**To do:** If a line in the following entries contains the string "more", it counts toward the total; report only that total.

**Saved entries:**
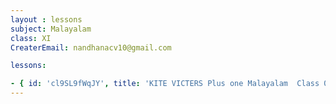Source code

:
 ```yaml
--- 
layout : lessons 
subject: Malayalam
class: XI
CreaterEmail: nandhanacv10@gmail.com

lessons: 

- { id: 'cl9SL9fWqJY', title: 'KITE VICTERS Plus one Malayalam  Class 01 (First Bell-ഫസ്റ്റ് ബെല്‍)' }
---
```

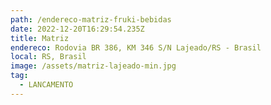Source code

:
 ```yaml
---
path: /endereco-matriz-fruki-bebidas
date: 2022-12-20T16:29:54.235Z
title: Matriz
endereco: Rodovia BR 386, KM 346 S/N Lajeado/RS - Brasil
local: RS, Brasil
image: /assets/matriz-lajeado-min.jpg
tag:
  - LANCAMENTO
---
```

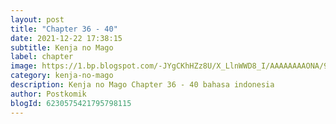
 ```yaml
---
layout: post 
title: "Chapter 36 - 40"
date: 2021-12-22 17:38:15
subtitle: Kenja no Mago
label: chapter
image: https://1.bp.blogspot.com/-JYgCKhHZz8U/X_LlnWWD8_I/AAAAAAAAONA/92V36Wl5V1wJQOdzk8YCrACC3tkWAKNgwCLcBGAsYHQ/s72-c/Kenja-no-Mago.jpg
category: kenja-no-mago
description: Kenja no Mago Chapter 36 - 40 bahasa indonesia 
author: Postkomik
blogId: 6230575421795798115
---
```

...

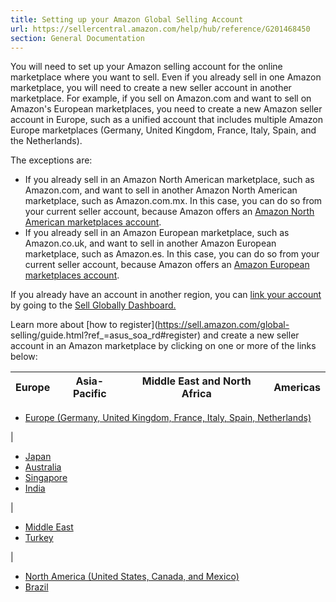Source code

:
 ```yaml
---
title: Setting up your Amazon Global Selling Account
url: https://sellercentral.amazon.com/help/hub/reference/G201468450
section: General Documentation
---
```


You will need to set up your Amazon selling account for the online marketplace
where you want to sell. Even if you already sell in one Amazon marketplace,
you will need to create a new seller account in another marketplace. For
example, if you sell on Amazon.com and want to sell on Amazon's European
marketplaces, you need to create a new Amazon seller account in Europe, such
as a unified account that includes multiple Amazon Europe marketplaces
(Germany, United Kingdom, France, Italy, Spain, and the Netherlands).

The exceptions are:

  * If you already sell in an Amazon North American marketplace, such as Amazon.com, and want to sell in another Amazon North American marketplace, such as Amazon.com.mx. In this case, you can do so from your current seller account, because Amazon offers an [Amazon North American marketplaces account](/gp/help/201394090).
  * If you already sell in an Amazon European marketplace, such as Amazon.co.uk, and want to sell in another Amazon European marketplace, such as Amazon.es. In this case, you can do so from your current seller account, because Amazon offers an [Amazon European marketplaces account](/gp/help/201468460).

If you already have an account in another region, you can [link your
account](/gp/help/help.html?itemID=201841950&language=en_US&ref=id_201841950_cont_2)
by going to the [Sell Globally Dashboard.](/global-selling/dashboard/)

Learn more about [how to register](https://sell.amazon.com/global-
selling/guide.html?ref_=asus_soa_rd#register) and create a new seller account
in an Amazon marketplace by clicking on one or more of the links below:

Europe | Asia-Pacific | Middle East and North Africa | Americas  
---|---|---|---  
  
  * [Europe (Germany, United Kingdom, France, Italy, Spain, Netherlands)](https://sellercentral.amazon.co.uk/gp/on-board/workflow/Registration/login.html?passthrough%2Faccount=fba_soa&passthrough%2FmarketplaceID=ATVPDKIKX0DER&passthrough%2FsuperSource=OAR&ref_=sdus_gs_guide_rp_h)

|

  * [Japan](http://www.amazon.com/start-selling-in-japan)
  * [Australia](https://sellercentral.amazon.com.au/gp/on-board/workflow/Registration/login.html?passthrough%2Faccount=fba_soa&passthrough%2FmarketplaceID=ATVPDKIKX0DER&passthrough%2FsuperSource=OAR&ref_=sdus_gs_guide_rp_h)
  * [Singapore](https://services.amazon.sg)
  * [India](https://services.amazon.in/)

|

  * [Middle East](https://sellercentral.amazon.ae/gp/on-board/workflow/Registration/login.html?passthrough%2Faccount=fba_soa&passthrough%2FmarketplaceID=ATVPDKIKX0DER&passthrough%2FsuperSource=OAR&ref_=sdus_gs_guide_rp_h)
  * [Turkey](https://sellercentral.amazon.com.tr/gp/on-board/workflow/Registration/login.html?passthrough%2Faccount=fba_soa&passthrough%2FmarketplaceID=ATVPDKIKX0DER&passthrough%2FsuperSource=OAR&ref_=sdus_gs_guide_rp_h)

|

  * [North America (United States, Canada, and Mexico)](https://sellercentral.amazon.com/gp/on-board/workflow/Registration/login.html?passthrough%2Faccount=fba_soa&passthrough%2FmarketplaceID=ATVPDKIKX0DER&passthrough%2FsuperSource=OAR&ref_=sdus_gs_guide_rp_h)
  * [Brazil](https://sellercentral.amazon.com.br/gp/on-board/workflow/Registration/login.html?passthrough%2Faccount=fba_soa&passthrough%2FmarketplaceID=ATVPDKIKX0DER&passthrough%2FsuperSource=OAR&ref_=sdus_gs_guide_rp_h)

**Solution:** 2